#### What this task involves
Below are records; how many of their lines hold the string "UIView"? Reply with nothing but the number.

#### Information provided
———
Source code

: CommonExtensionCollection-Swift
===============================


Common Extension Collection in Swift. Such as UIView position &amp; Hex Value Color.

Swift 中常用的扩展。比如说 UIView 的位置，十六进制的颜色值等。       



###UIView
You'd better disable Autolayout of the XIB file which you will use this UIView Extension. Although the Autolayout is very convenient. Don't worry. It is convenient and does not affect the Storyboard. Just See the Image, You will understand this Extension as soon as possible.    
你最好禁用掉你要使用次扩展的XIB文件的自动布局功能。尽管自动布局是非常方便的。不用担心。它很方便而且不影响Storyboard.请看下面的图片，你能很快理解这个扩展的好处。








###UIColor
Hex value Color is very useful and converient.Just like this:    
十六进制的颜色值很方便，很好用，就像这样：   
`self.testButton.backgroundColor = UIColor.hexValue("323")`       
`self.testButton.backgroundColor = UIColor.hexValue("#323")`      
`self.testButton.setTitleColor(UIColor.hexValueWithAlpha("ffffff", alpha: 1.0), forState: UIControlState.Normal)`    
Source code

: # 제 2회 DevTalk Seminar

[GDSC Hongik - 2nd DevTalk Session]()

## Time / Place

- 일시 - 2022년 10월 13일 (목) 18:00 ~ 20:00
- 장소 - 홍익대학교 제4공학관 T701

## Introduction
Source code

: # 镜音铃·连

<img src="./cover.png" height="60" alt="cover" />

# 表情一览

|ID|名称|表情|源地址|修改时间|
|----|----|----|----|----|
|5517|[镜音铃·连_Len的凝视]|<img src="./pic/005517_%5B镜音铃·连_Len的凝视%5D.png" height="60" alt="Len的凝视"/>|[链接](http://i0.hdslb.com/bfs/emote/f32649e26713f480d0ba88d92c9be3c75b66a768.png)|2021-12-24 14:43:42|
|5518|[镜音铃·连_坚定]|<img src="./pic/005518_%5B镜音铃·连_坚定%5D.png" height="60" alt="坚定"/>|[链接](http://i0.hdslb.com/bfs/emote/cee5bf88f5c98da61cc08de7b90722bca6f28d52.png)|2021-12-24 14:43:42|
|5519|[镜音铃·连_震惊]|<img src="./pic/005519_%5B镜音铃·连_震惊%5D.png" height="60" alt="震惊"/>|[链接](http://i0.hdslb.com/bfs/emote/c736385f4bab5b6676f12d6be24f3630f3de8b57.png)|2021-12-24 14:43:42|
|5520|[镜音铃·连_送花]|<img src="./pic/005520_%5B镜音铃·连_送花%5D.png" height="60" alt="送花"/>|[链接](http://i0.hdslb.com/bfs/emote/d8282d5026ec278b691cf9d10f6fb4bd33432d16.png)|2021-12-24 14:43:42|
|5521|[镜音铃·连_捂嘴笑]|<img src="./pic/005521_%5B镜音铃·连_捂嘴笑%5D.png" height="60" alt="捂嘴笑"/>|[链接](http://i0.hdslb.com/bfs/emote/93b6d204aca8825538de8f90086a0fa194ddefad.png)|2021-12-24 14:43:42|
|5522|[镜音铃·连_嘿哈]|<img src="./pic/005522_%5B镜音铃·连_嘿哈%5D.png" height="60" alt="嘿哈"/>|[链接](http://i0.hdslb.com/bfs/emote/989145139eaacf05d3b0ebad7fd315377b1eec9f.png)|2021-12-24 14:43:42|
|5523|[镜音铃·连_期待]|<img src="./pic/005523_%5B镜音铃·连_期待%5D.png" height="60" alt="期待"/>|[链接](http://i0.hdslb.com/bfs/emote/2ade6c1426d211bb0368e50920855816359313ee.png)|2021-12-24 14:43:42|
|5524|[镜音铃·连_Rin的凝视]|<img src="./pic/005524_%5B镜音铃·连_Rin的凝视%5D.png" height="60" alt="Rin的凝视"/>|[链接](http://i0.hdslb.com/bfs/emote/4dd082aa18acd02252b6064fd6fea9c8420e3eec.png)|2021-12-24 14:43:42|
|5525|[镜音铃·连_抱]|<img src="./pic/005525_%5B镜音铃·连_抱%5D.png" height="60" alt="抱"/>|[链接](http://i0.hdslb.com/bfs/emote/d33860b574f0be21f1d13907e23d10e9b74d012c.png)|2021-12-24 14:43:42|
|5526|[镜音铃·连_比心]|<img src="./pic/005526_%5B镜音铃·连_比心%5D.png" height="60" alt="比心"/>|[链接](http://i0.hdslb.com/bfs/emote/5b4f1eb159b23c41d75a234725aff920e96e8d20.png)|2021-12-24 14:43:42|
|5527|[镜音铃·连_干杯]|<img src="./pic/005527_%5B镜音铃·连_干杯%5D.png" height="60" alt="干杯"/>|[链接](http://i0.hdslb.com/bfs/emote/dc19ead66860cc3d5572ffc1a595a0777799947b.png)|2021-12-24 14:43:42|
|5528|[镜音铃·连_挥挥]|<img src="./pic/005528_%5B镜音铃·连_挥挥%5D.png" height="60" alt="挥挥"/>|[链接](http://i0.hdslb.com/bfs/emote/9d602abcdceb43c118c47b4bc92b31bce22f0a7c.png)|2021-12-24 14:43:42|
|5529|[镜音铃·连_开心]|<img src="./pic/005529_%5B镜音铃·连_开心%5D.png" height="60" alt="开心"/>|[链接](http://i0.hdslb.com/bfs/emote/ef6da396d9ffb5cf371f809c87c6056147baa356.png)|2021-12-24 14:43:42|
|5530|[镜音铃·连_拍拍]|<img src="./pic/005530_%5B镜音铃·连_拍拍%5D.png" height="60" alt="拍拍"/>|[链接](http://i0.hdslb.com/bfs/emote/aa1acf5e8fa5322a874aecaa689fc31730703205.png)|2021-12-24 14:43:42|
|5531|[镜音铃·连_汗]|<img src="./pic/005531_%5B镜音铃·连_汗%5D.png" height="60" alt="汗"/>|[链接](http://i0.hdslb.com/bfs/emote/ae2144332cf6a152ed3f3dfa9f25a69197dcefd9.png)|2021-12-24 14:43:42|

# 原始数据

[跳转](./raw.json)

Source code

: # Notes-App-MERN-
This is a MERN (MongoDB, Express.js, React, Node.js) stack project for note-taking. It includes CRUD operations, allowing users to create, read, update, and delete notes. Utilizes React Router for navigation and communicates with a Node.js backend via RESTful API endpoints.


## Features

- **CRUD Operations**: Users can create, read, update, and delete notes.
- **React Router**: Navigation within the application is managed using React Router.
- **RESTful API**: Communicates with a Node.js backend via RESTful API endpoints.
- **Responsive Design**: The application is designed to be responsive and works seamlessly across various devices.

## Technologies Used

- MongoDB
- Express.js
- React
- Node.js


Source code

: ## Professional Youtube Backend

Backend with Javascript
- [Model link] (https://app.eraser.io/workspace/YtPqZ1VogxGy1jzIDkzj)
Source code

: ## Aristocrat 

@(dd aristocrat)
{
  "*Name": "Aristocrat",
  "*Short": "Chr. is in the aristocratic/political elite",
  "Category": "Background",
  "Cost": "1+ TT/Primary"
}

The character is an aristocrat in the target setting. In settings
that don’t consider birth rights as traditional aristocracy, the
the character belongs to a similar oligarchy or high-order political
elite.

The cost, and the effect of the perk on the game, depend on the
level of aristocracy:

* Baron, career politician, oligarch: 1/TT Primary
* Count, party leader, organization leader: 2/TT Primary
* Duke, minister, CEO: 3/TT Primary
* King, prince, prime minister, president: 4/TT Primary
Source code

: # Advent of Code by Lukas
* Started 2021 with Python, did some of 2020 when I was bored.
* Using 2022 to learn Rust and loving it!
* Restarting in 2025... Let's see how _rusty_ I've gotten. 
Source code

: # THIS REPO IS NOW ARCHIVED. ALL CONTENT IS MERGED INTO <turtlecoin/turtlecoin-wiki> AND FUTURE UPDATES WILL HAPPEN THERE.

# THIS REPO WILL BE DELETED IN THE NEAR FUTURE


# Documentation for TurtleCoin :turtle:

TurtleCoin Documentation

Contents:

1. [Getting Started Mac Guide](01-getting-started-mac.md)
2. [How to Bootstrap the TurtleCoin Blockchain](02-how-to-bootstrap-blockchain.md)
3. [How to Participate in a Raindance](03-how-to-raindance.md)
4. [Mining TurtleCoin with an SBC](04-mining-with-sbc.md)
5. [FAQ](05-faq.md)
———
#### Exercise response
4